Я со смиренным видом слегка поклонился.
— Поставил свою фамилию. К сожалению, это моя фамилия.
— Как к сожалению? Вы утверждаете, что ваша фамилия…
— Петэн… но я Робер, Робер Петэн… Да, из-за этого на меня иногда косятся в нашем квартале… Но я тут ни при чем, это моя фамилия… Нет, мы, конечно, не родственники.
Инспектор был в ярости. Ну и выдал же он мне. Наконец я достал свои документы, желая доказать ему, что я вовсе не издеваюсь над ним, что меня действительно зовут так, что так же звали моего бедного, весьма почтенного отца. Если бы мы могли знать заранее, мы бы переменили фамилию. Но когда мой отец был молод, это была самая обычная фамилия…
— Ну, знаете, хватит.
Борсалино снова было надвинуто на глаза.
— Ваши шуточки неуместны… Но если вас зовут так… как вы говорите… кто же в таком случае Сельер, Симон Сельер? Это не вы, вы уверены, что это не вы? Вот досада. Мы должны были произвести обыск у некоего Симона Сельера… Послушайте, у вас здесь какой номер?..
— Номер?
— Ну да… какой номер дома по вашей улице?..
— Восемнадцатый…
— Черт побери, он же живет в доме номер шестнадцать, этот Сельер…
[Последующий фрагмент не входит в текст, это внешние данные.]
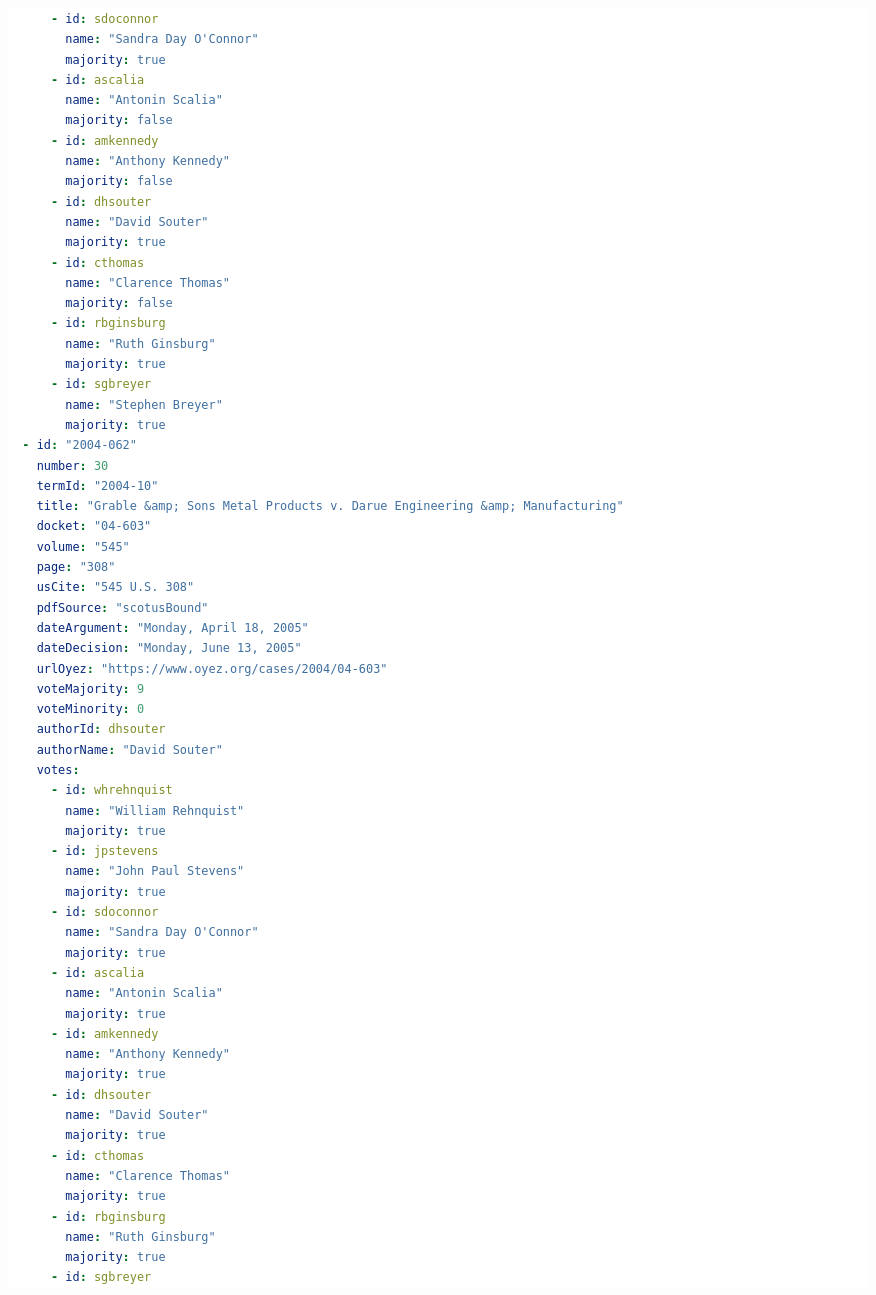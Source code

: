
 ```yaml
      - id: sdoconnor
        name: "Sandra Day O'Connor"
        majority: true
      - id: ascalia
        name: "Antonin Scalia"
        majority: false
      - id: amkennedy
        name: "Anthony Kennedy"
        majority: false
      - id: dhsouter
        name: "David Souter"
        majority: true
      - id: cthomas
        name: "Clarence Thomas"
        majority: false
      - id: rbginsburg
        name: "Ruth Ginsburg"
        majority: true
      - id: sgbreyer
        name: "Stephen Breyer"
        majority: true
  - id: "2004-062"
    number: 30
    termId: "2004-10"
    title: "Grable &amp; Sons Metal Products v. Darue Engineering &amp; Manufacturing"
    docket: "04-603"
    volume: "545"
    page: "308"
    usCite: "545 U.S. 308"
    pdfSource: "scotusBound"
    dateArgument: "Monday, April 18, 2005"
    dateDecision: "Monday, June 13, 2005"
    urlOyez: "https://www.oyez.org/cases/2004/04-603"
    voteMajority: 9
    voteMinority: 0
    authorId: dhsouter
    authorName: "David Souter"
    votes:
      - id: whrehnquist
        name: "William Rehnquist"
        majority: true
      - id: jpstevens
        name: "John Paul Stevens"
        majority: true
      - id: sdoconnor
        name: "Sandra Day O'Connor"
        majority: true
      - id: ascalia
        name: "Antonin Scalia"
        majority: true
      - id: amkennedy
        name: "Anthony Kennedy"
        majority: true
      - id: dhsouter
        name: "David Souter"
        majority: true
      - id: cthomas
        name: "Clarence Thomas"
        majority: true
      - id: rbginsburg
        name: "Ruth Ginsburg"
        majority: true
      - id: sgbreyer
```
Тут Полина, как и всегда, решила, что теперь она может перейти в наступление и начала кричать:
— Нет, как вам это нравится, вы еще и до восемнадцати считать не научились, а вот врываетесь к людям!
И снова в ее словах не было никакой логики, потому что дома считают не подряд, от одного до восемнадцати, а через один, а потом, если люди умеют считать до восемнадцати, это еще не дает им права врываться в чужие квартиры. Толстяк грубо оборвал ее.
— К тому же, — добавил он, — вы подписали протокол, и делу будет дан законный ход.
Напрасно я пытался протестовать, говорил, что если бы я знал, то никогда бы не стал подписывать его, но дело было сделано, я его подписал.
— Ну и сел в лужу, — сказала Полина, — с тобой всегда так.
В два счета наш Борсалино собрал своих молодчиков. Они исчезли так же быстро, как и появились… Но при этом не забыли забрать с собой наше масло, счета за газ и протокол, не говоря уже о печеньях, которые они успели стащить в последнюю минуту. Худющий выходил первый, он оглянулся, сжал клешней омара ручку двери и присвистнул на прощание, это было последнее, что мы от них услышали.